Lire (en édition abonnés) Article réservé à nos abonnés Le crâne d'Ataï : une relique, pas un objet d'étude

Simple malentendu, imbroglio bureaucratique, manque de volonté politique ou scientifique… Le voici en tout cas retrouvé et dûment authentifié, ce crâne que l'anatomiste Paul Broca, fondateur de la Société d'anthropologie de Paris, décrivait en 1879 – juste avant qu'il ne soit décharné – comme la « magnifique tête du chef Ataï », au front « très haut », aux cheveux « complètement laineux » et à « la peau tout à fait noire ».

Ne manquait plus qu'à le restituer, mais à qui ? Là où les scientifiques avancent les tests ADN pour identifier les descendants légitimes, c'est la mémoire des généalogies kanaks qui l'emporte finalement.

Cette histoire orale, récitée génération après génération, retient qu'à la fin du XIXe siècle, c'est la famille Kawa qui détenait la chefferie du grand groupe clanique auquel appartenait aussi Ataï, dont il était le chef de guerre.

Aujourd'hui, Bergé Kawa, lui-même « grand chef », en est l'un des descendants.
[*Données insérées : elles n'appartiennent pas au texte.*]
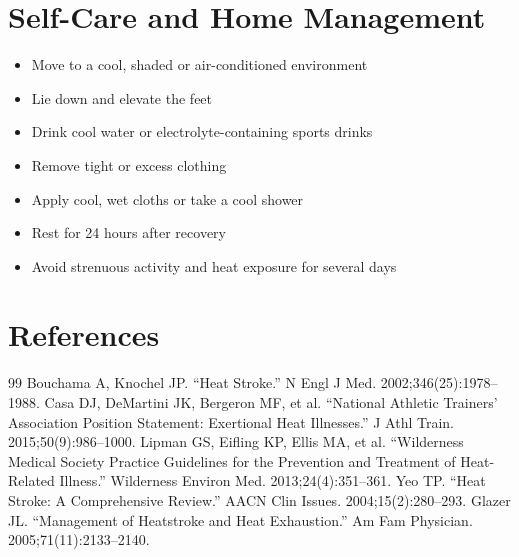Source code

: \section*{Self-Care and Home Management}
\begin{itemize}
\item Move to a cool, shaded or air-conditioned environment
\item Lie down and elevate the feet
\item Drink cool water or electrolyte-containing sports drinks
\item Remove tight or excess clothing
\item Apply cool, wet cloths or take a cool shower
\item Rest for 24 hours after recovery
\item Avoid strenuous activity and heat exposure for several days
\end{itemize}

\section*{References}
\begin{thebibliography}{99}
 Bouchama A, Knochel JP. ``Heat Stroke.'' N Engl J Med. 2002;346(25):1978--1988.
 Casa DJ, DeMartini JK, Bergeron MF, et al. ``National Athletic Trainers' Association Position Statement: Exertional Heat Illnesses.'' J Athl Train. 2015;50(9):986--1000.
 Lipman GS, Eifling KP, Ellis MA, et al. ``Wilderness Medical Society Practice Guidelines for the Prevention and Treatment of Heat-Related Illness.'' Wilderness Environ Med. 2013;24(4):351--361.
 Yeo TP. ``Heat Stroke: A Comprehensive Review.'' AACN Clin Issues. 2004;15(2):280--293.
 Glazer JL. ``Management of Heatstroke and Heat Exhaustion.'' Am Fam Physician. 2005;71(11):2133--2140.
\end{thebibliography}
A 67 ans, il a fait le déplacement, de sa tribu de Petit-Couli à Paris, pour récupérer les ossements « des grands-pères ».
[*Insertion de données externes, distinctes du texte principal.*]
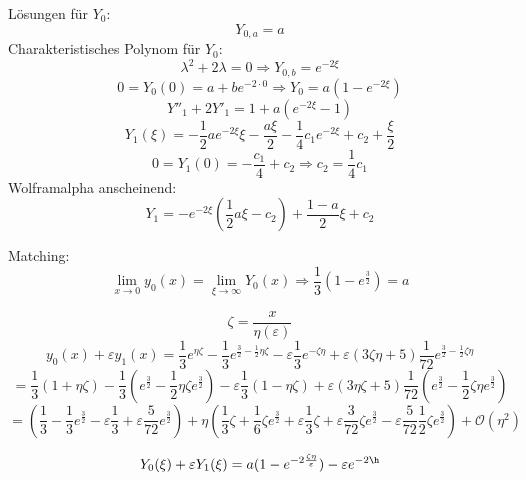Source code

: \documentclass[a4paper,11pt]{scrartcl}
\newcommand*{\eps}{\varepsilon}
\newcommand*{\Ld}{\mathcal{O}}
\begin{document}
\begin{enumerate}[label*=\textbf{8.\arabic*.}]
\begin{enumerate}
    Lösungen für $Y_0$:
    \[ Y_{0, a} = a\]
    Charakteristisches Polynom für $Y_0$:
    \[\lambda^2 + 2 \lambda = 0 \Rightarrow Y_{0, b} = e^{-2\xi}\]
    \[0 = Y_0(0) = a + b e^{-2 \cdot 0} \Rightarrow Y_0 = a (1 - e^{-2\xi}) \]
    \[Y''_1 + 2 Y'_1 = 1 + a (e^{-2 \xi} - 1)\]
    \[Y_1(\xi) = -\frac{1}{2} a e^{-2\xi} \xi - \frac{a\xi}{2} -\frac{1}{4} c_1
      e^{-2 \xi} + c_2 + \frac{\xi}{2} \]
    \[0= Y_1(0) = -\frac{c_1}{4} + c_2 \Rightarrow c_2 = \frac{1}{4} c_1\]
    Wolframalpha anscheinend:
    \[Y_1 = -e^{-2\xi} \left(\frac{1}{2}a \xi - c_2\right) + \frac{1-a}{2} \xi
      + c_2\]

    Matching:
    \[\lim_{x\rightarrow 0} y_0(x) = \lim_{\xi \rightarrow \infty} Y_0(x)
      \Rightarrow \frac{1}{3}( 1 -e^{\frac{3}{2}}) = a\]

    \[\zeta = \frac{x}{\eta(\eps)}\]
    \[y_0(x) + \eps y_1(x) = \frac{1}{3} e^{\eta\zeta} - \frac{1}{3}
      e^{\frac{3}{2} - \frac{1}{2}\eta\zeta} - \eps \frac{1}{3} e^{-\zeta
        \eta}+ \eps(3 \zeta \eta + 5) \frac{1}{72} e^{\frac{3}{2} - \frac{1}{2}
        \zeta \eta}\]
    \[ = \frac{1}{3} (1 + \eta \zeta) - \frac{1}{3} (e^{\frac{3}{2}}
      -\frac{1}{2} \eta \zeta e^{\frac{3}{2}}) - \eps \frac{1}{3} (1 - \eta
      \zeta) + \eps (3 \eta \zeta + 5) \frac{1}{72} (e^{\frac{3}{2}}
      -\frac{1}{2} \zeta \eta e^{\frac{3}{2}}) \]
    \[= \left(\frac{1}{3} -\frac{1}{3} e^{\frac{3}{2}} - \eps \frac{1}{3} + \eps
        \frac{5}{72} e^{\frac{3}{2}}\right)
    + \eta\left( \frac{1}{3} \zeta + \frac{1}{6} \zeta
        e^{\frac{3}{2}} + \eps \frac{1}{3} \zeta + \eps \frac{3}{72} \zeta
        e^{\frac{3}{2}} - \eps \frac{5}{72} \frac{1}{2}\zeta e^{\frac{3}{2}}
      \right) + \Ld(\eta^2) \]

    \[Y_0(\xi)+\eps Y_1(\xi) = a (1 - e^{-2 \frac{\zeta \eta}{\eps}}) - \eps e^{-2\h}  \]
      


\end{enumerate}


\end{enumerate}
\end{document}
« DES CICATRICES CENTENAIRES »

 Le chef coutumier Bergé Kawa montre des cartes des anciens territoires des clans, dans la tribu de Petit-Couli, commune de Sarraméa, en Nouvelle-Calédonie.

Toute sa vie, Bergé Kawa se sera battu pour la restitution du crâne d'Ataï, comme il se sera battu pour la restitution des terres dont son clan s'estime spolié.

Il y a quelques mois, le chef coutumier nous avait accueilli à côté de la grande case de Petit-Couli, au cœur de la chaîne qui traverse la Nouvelle-Calédonie. Il avait alors déployé des cartes, documents, photographies, montrant selon lui les anciens territoires des clans à l'époque d'Ataï et, dessus, les parcelles de terres attribuées par l'administration française aux bagnards ou aux colons volontaires.

Autour de chez lui, au milieu des champs appartenant aux Caldoches (les Européens implantés en Nouvelle-Calédonie depuis plusieurs générations), il montrait les traces d'une case ou d'une rangée d'arbres, vestiges de l'ancienne implantation des clans kanaks.

Case de la chefferie à Petit-Couli, commune de Sarraméa, en Nouvelle-Calédonie.

« Je commençais à désespérer de pouvoir assister de mon vivant au retour d'Ataï », soupire-t-il aujourd'hui, devant les cercueils de ses ancêtres. Pour la cérémonie de restitution, le vieux chef coutumier a troqué sa chemisette pour un costume-cravate – mais a toujours sa tête de mort tatouée sur le dos de la main.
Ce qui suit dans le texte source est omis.